Children are back at school, which means they’re going to be exposed to bugs. Try these ideas to keep them healthy.
Breast-feeding, letting minor childhood ailments run their course without taking unnecessary antibiotics, and controlling exposure to environmental toxins and allergens will lay the groundwork for healthy immune system development.
A new school, peer group problems, and learning challenges can all trigger anxiety and stress, which in turn interfere with T and B cell function (the major cellular components of the immune response). Enlist support from a counsellor, and teach your child useful stress-management techniques, such as deep breathing, visualisation and journaling.

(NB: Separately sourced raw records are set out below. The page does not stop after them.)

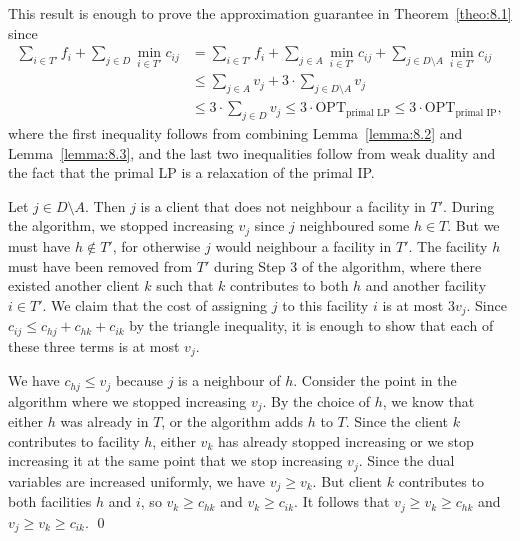 This result is enough to prove the approximation guarantee in 
Theorem~\ref{theo:8.1} since 
\begin{align*}
    \sum_{i\in T'} f_i + \sum_{j\in D} \min_{i\in T'} c_{ij} 
    &= \sum_{i\in T'} f_i + \sum_{j\in A} \min_{i\in T'} c_{ij} + 
    \sum_{j\in D \setminus A} \min_{i\in T'} c_{ij} \\ 
    &\leq \sum_{j\in A} v_j + 3 \cdot \sum_{j\in D \setminus A} v_j \\
    &\leq 3 \cdot \sum_{j\in D} v_j \leq 3 \cdot \text{OPT}_{\text{primal LP}} 
    \leq 3 \cdot \text{OPT}_{\text{primal IP}}, 
\end{align*}
where the first inequality follows from combining Lemma~\ref{lemma:8.2} and
Lemma~\ref{lemma:8.3}, and the last two inequalities follow 
from weak duality and the fact that the primal LP is a relaxation of the 
primal IP. 

\begin{pf}
    Let $j \in D \setminus A$. Then $j$ is a client that does not 
    neighbour a facility in $T'$. During the algorithm, we stopped increasing 
    $v_j$ since $j$ neighboured some $h \in T$. But we must have $h \notin T'$, 
    for otherwise $j$ would neighbour a facility in $T'$. The facility $h$ 
    must have been removed from $T'$ during Step 3 of the algorithm, where 
    there existed another client $k$ such that $k$ contributes to both 
    $h$ and another facility $i \in T'$. We claim that the 
    cost of assigning $j$ to this facility $i$ is at most $3v_j$. 
    Since $c_{ij} \leq c_{hj} + c_{hk} + c_{ik}$ by the triangle inequality, 
    it is enough to show that each of these three terms is at most $v_j$.

    We have $c_{hj} \leq v_j$ because $j$ is a neighbour of $h$. Consider the 
    point in the algorithm where we stopped increasing $v_j$. By the choice of 
    $h$, we know that either $h$ was already in $T$, or the algorithm adds 
    $h$ to $T$. Since the client $k$ contributes to facility $h$, either 
    $v_k$ has already stopped increasing or we stop increasing it at the 
    same point that we stop increasing $v_j$. Since the dual variables 
    are increased uniformly, we have $v_j \geq v_k$. But client $k$ 
    contributes to both facilities $h$ and $i$, so $v_k \geq c_{hk}$ 
    and $v_k \geq c_{ik}$. It follows that $v_j \geq v_k \geq c_{hk}$ and 
    $v_j \geq v_k \geq c_{ik}$. \qed 
\end{pf} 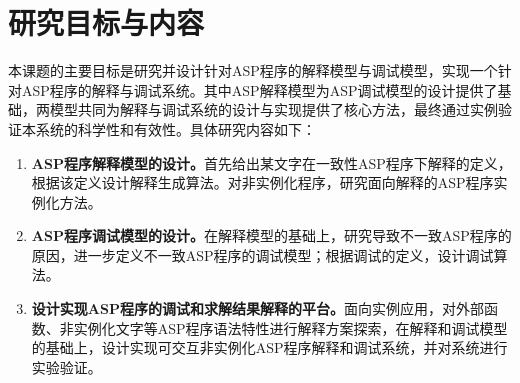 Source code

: \section{研究目标与内容}
本课题的主要目标是研究并设计针对ASP程序的解释模型与调试模型，实现一个针对ASP程序的解释与调试系统。其中ASP解释模型为ASP调试模型的设计提供了基础，两模型共同为解释与调试系统的设计与实现提供了核心方法，最终通过实例验证本系统的科学性和有效性。具体研究内容如下：
\begin{enumerate}[label=(\arabic*),topsep=0pt]
    \setlength\itemsep{-0.3em}
    \item \textbf{ASP程序解释模型的设计。}首先给出某文字在一致性ASP程序下解释的定义，根据该定义设计解释生成算法。对非实例化程序，研究面向解释的ASP程序实例化方法。
    \item \textbf{ASP程序调试模型的设计。}在解释模型的基础上，研究导致不一致ASP程序的原因，进一步定义不一致ASP程序的调试模型；根据调试的定义，设计调试算法。
    \item \textbf{设计实现ASP程序的调试和求解结果解释的平台。}面向实例应用，对外部函数、非实例化文字等ASP程序语法特性进行解释方案探索，在解释和调试模型的基础上，设计实现可交互非实例化ASP程序解释和调试系统，并对系统进行实验验证。
\end{enumerate}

Environmental pollutants can compromise immunity. Reduce or eliminate household and garden chemicals and swap to natural and plant-based products. Buy organic produce and avoid processed foods. Use dust covers on mattresses and choose timber or tiled floors, not carpets. Have your home checked for damp and mould and take steps to remedy them. Limit screen time.
At any age, exercise enhances immune function and relieves stress. However, where an adult can get away with just three 30-minute exercise sessions a week, children need more. Children and teens should do 60 minutes or more of physical activity every day. Most of this can be moderate activity, like walking, but at least three days a week should be vigorous activity, such as playing sport.
Obesity is a key risk factor in the development of all major diseases. Maintaining a healthy body weight from childhood onwards is a sensible way to support long-term immune health as well as overall wellbeing and self-esteem. Avoid foods containing added sugar, all refined or processed foods and junk food. Check labels and avoid food colourings, additives and preservatives, wherever possible.
Eat to boost immunity
In addition to providing a balanced diet, you can help maintain your child’s peak disease-fighting capacity with these immune-boosting snacks and lunch-box ideas. Consider a daily probiotic and prebiotic supplement that you could add to their juice or yoghurt to help support not only their immune system but their digestive system too.
A rich source of vitamins A, C, E and zinc, apricots support antibody production, and promote detoxification and waste elimination.
- 2 cups desiccated coconut
- 1 cup pitted Medjool dates
- 1 cup unsulphured dried apricots
- Extra desiccated coconut, for rolling
Place first three ingredients in a food processor and process on high speed to form a workable paste. Roll teaspoonfuls of the mixture into balls and roll in the extra coconut. Refrigerate in an airtight container.
Chickpeas provide B-group vitamins, protein, calcium and fibre; they also protect cells from free radicals.
- 2 x 400g cans chickpeas, drained
- 2 teaspoons olive oil
- 2-3 cloves garlic, crushed
- sea salt
- 2 teaspoons dried thyme
- few pinches paprika
Preheat oven to 180C. Line a baking tray with paper.
Use paper towel to pat and press chickpeas to remove moisture. Toss chickpeas with the oil and seasonings. Spread out on the tray. Roast for 25 minutes then remove tray, shake chickpeas to turn them, and return to oven for a further 20-25 minutes. Cool. Store in an airtight container.